Additionally, too much structure can also create bureaucracy and slow decision-making processes. This is because decision-making is often centralised at the top, leaving those on the ground with little autonomy or authority to make meaningful decisions. This often results in a lack of responsiveness to emerging issues and can cause problems to snowball before they are addressed. Furthermore, a highly structured organization can stifle employee engagement and motivation. When employees feel that their role is simply to follow orders, they are less likely to take ownership of their work and contribute ideas. This can lead to a decline in image, morale and productivity, as well as high turnover rates.

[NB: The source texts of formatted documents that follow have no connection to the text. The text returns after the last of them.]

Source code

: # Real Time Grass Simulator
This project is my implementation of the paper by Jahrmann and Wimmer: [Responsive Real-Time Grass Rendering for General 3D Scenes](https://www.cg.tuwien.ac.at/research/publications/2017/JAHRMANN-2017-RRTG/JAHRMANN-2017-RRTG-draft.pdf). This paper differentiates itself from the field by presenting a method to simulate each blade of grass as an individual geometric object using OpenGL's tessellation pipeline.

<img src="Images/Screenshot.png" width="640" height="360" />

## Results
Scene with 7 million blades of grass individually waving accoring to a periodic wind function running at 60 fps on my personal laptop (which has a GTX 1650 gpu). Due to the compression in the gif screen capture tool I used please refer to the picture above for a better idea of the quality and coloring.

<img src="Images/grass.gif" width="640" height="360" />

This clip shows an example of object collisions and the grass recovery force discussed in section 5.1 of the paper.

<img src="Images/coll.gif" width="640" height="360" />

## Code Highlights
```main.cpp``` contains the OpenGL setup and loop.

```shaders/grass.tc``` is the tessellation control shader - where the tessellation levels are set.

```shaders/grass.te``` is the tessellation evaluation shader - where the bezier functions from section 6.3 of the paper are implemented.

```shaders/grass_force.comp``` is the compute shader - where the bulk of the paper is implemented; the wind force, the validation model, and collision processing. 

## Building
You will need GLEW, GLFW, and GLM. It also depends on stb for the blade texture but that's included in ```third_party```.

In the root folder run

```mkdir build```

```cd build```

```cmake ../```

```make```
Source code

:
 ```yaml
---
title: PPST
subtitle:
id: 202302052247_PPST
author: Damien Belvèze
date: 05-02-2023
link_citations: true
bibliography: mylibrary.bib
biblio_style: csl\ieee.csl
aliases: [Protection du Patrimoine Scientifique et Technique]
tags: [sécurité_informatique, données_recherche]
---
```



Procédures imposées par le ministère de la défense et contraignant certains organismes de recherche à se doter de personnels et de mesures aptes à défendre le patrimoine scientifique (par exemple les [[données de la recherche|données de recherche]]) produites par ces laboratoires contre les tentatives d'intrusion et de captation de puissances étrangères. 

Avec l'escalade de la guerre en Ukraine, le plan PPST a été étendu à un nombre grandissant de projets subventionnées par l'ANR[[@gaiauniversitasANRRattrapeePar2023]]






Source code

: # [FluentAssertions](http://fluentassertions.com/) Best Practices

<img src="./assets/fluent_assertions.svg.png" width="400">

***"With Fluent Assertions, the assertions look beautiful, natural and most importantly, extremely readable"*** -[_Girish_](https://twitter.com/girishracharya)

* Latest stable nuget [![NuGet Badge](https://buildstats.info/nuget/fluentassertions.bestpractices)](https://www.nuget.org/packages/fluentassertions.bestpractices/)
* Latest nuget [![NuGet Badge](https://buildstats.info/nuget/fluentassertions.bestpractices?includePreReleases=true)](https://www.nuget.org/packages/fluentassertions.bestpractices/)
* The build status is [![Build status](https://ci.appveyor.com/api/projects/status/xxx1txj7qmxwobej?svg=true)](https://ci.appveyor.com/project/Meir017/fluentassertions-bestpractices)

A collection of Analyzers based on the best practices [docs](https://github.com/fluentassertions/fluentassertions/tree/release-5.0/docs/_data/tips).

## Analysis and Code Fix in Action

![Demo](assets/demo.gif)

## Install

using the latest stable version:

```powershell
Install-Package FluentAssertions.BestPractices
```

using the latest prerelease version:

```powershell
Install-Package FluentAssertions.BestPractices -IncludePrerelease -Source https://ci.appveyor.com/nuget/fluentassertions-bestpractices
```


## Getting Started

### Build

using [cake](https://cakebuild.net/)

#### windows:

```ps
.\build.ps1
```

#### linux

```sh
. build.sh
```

To combat these negative effects, organisations should consider adopting a more decentralised and mutual beneficial approach, like such of natural self-organising collectives: Swarms. This involves creating role-based cross-functional teams, promoting open communication, and encouraging employees at all levels to contribute ideas and solutions. This will foster a culture of innovation and collaboration, allowing the organization to stay ahead of the curve and adapt to changes in the market.
Industrial Age organisation principles of structure and hierarchy can provide a sense of order and control, but they also limit an organisation's ability to innovate and adapt. By promoting autonomy, inclusivity, and collaboration, organisations can create a more intelligent and responsive workplace that can thrive in an ever-changing world.
Do you want to improve the motivation, engagement and adaptive capacity of your organisation? Then look into the intriguing possibilities of SWARM Organisation. We believe in organisations are more enjoyable, sustainable and profitable, for people and planet.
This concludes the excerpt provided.